SUPPLIED MATERIAL:
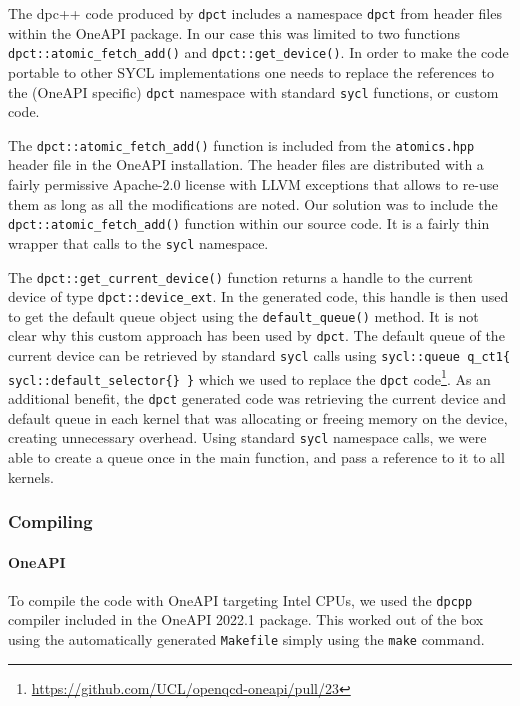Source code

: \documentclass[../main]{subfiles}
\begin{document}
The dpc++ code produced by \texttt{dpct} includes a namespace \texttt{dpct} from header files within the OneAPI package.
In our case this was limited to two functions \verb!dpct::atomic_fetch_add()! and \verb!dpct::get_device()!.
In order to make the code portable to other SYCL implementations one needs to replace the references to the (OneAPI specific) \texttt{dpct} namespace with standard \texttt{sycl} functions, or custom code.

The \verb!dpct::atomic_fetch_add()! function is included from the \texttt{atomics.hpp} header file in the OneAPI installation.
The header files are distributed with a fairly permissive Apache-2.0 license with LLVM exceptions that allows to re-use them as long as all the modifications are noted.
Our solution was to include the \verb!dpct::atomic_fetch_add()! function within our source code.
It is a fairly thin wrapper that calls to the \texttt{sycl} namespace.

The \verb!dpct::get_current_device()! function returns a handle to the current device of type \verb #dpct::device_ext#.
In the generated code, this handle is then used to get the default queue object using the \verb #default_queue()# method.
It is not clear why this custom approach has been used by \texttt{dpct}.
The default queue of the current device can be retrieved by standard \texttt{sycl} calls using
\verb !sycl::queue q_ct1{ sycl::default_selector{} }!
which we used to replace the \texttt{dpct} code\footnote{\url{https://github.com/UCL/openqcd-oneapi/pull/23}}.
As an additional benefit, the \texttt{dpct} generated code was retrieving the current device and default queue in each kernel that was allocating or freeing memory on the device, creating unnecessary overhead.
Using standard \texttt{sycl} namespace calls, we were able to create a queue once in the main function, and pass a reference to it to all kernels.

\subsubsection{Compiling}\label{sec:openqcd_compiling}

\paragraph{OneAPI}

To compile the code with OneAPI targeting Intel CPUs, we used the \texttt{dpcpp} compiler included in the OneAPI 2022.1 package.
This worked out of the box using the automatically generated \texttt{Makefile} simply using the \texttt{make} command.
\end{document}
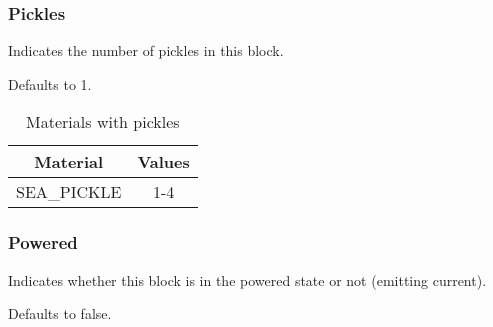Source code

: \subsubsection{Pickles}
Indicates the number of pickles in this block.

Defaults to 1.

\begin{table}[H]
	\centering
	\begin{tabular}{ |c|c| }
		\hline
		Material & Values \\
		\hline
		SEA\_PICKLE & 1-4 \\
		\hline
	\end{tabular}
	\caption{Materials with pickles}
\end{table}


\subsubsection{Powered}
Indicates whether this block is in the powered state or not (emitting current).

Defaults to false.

EXERCISE REQUIREMENTS: Begin with the line that has "Our solution was" in the listing above and end after the line that has "The default queue of"; output those lines exactly.

ANSWER SECTION:
Our solution was to include the \verb!dpct::atomic_fetch_add()! function within our source code.
It is a fairly thin wrapper that calls to the \texttt{sycl} namespace.

The \verb!dpct::get_current_device()! function returns a handle to the current device of type \verb #dpct::device_ext#.
In the generated code, this handle is then used to get the default queue object using the \verb #default_queue()# method.
It is not clear why this custom approach has been used by \texttt{dpct}.
The default queue of the current device can be retrieved by standard \texttt{sycl} calls using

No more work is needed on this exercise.